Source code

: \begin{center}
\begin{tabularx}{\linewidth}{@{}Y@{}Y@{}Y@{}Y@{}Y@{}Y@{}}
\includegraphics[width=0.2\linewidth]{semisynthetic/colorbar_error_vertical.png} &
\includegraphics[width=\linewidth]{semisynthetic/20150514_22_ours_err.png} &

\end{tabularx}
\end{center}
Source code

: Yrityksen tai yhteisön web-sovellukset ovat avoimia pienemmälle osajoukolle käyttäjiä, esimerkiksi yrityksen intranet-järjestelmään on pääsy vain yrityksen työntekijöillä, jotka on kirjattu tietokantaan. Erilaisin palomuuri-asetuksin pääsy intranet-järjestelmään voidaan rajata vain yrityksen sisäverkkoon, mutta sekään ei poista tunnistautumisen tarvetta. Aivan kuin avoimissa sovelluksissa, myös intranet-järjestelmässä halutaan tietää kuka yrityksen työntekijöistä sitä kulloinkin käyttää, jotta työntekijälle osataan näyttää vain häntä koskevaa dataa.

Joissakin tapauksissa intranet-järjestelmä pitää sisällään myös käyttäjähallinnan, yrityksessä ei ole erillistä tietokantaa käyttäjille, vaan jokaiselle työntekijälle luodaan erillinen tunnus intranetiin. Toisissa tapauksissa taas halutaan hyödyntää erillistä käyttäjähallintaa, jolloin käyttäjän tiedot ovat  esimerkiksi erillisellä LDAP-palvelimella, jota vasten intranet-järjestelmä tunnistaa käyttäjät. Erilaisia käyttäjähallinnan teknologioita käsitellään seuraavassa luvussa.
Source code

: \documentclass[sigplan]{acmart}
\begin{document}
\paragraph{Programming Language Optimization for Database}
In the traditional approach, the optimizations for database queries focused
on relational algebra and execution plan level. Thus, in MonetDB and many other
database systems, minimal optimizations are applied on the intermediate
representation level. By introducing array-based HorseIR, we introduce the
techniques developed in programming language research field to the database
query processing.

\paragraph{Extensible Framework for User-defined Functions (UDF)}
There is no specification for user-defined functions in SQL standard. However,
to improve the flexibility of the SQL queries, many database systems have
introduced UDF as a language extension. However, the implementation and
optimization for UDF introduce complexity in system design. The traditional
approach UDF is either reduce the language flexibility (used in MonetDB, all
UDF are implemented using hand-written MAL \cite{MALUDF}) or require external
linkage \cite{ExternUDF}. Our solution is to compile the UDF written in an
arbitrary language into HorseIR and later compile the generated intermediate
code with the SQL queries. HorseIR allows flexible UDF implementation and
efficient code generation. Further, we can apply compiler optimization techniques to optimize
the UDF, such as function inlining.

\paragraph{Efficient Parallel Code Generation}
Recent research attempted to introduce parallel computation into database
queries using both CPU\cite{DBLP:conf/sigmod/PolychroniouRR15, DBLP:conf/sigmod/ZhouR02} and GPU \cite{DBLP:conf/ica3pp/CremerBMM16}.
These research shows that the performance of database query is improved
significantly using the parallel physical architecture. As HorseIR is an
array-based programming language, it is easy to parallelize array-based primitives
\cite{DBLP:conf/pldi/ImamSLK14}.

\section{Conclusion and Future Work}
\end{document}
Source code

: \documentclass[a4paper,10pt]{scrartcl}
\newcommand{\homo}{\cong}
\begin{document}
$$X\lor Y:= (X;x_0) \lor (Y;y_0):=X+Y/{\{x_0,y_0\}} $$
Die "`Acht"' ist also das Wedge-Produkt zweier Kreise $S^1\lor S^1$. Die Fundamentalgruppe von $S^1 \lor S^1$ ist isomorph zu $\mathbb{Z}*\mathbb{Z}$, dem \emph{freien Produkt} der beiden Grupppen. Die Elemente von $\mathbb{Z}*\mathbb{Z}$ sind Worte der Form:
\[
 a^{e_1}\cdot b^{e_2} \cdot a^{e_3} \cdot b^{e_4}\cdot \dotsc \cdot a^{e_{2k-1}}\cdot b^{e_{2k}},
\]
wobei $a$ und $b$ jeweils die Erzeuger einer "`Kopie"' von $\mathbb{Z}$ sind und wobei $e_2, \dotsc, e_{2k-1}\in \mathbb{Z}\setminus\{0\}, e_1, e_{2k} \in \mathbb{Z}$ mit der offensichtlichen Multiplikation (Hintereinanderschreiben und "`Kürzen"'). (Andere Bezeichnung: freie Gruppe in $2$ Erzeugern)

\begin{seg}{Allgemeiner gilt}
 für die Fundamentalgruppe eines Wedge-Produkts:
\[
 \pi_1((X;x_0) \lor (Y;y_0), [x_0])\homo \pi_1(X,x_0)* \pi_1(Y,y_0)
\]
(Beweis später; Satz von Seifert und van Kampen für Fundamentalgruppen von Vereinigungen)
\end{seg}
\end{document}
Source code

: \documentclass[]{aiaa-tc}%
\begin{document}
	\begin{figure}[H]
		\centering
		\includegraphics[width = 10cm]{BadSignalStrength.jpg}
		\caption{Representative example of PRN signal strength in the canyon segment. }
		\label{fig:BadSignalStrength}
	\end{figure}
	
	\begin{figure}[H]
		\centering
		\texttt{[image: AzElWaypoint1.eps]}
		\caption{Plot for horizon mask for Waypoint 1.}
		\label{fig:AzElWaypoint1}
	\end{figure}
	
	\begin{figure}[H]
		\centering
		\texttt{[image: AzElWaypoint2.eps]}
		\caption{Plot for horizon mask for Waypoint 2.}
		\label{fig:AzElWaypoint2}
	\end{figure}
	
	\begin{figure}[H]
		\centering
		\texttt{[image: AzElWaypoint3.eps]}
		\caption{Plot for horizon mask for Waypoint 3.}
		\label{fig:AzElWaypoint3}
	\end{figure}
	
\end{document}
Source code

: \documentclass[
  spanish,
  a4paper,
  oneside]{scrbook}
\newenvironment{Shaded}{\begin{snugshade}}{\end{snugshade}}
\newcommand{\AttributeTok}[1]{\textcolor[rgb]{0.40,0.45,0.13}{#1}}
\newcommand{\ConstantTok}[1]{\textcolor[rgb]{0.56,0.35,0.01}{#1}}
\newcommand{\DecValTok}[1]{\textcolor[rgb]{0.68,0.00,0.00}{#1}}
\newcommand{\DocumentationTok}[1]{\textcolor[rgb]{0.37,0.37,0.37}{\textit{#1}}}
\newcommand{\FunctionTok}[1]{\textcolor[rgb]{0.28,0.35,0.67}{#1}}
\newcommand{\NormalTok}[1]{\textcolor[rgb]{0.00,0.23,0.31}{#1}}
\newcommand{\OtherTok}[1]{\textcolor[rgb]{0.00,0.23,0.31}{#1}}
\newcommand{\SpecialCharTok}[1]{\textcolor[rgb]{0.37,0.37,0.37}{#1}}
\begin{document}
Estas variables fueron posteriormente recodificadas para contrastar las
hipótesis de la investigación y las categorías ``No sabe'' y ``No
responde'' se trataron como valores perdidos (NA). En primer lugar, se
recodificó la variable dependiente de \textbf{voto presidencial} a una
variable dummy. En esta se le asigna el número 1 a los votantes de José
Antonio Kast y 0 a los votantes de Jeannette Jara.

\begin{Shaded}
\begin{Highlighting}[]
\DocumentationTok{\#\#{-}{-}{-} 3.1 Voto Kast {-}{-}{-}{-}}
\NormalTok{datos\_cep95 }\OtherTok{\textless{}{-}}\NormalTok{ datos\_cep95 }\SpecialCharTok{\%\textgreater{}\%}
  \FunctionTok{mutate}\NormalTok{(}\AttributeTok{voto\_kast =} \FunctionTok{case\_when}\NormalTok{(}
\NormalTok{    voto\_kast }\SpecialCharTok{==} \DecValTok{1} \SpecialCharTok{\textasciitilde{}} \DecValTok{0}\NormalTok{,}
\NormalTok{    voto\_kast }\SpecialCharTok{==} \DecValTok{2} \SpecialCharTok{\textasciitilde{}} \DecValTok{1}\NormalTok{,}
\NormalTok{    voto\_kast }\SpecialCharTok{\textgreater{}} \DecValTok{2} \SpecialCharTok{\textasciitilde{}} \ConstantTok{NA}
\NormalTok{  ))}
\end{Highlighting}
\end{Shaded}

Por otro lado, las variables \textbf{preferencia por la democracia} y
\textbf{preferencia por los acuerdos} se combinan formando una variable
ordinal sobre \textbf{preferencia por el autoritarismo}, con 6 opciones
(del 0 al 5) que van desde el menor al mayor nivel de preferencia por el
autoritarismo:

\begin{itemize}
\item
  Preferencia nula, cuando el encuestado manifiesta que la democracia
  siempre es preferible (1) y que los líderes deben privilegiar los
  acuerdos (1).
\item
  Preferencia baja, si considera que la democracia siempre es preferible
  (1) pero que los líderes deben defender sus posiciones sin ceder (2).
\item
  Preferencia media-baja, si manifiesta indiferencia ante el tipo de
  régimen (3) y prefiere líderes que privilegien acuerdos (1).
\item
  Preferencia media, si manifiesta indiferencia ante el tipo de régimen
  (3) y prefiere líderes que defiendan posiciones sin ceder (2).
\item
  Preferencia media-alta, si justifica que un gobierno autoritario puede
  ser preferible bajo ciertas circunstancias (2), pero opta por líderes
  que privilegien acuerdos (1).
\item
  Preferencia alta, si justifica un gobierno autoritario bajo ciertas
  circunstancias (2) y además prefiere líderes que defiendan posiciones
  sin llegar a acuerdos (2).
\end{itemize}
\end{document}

......

Looking at the material above, count the lines where the word "baja" occurs, and answer with that count alone.

_SOLUTION_.
2